Instructions to follow — Give only the number of lines in the records that include the string "compressed".

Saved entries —
BEGIN

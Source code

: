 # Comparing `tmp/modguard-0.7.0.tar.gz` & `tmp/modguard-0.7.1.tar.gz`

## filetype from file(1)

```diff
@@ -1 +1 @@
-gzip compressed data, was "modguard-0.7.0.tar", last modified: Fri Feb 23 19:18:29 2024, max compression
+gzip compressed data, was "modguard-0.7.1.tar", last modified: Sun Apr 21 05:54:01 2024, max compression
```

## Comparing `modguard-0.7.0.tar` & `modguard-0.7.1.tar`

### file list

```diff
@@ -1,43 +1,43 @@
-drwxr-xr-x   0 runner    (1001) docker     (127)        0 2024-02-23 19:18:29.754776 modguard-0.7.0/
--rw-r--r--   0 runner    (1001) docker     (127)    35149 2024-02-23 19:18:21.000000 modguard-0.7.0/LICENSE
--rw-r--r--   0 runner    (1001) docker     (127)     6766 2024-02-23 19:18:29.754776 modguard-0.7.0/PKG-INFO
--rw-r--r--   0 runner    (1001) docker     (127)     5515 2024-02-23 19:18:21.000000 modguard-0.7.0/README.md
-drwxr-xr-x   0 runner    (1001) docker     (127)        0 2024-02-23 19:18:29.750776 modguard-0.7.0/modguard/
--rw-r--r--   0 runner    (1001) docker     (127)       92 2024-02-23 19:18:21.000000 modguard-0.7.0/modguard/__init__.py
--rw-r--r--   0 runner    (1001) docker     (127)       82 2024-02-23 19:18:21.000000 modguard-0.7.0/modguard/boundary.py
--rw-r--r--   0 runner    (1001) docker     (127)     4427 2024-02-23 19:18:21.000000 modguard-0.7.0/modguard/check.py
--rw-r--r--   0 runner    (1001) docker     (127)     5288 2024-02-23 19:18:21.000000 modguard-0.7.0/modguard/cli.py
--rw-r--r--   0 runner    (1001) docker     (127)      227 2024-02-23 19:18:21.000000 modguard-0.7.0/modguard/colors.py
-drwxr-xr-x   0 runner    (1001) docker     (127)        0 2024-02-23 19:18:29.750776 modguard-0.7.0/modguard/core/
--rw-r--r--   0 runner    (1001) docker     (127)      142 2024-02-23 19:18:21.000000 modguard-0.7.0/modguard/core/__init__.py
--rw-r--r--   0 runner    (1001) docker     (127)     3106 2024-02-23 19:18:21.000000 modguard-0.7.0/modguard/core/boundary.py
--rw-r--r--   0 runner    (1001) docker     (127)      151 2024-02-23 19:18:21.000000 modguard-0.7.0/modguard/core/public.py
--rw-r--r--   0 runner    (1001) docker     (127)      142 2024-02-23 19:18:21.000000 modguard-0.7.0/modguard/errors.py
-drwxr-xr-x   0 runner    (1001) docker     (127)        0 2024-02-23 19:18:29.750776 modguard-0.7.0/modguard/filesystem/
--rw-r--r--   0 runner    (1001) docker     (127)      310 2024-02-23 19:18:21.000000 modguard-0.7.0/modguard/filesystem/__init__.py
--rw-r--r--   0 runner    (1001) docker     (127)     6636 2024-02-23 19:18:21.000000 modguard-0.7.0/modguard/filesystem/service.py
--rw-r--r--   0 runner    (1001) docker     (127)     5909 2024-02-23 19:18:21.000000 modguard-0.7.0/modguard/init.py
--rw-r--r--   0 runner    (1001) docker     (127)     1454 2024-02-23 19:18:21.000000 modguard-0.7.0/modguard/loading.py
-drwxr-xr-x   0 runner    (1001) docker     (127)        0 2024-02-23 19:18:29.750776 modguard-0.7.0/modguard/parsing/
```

END

Written solution — 2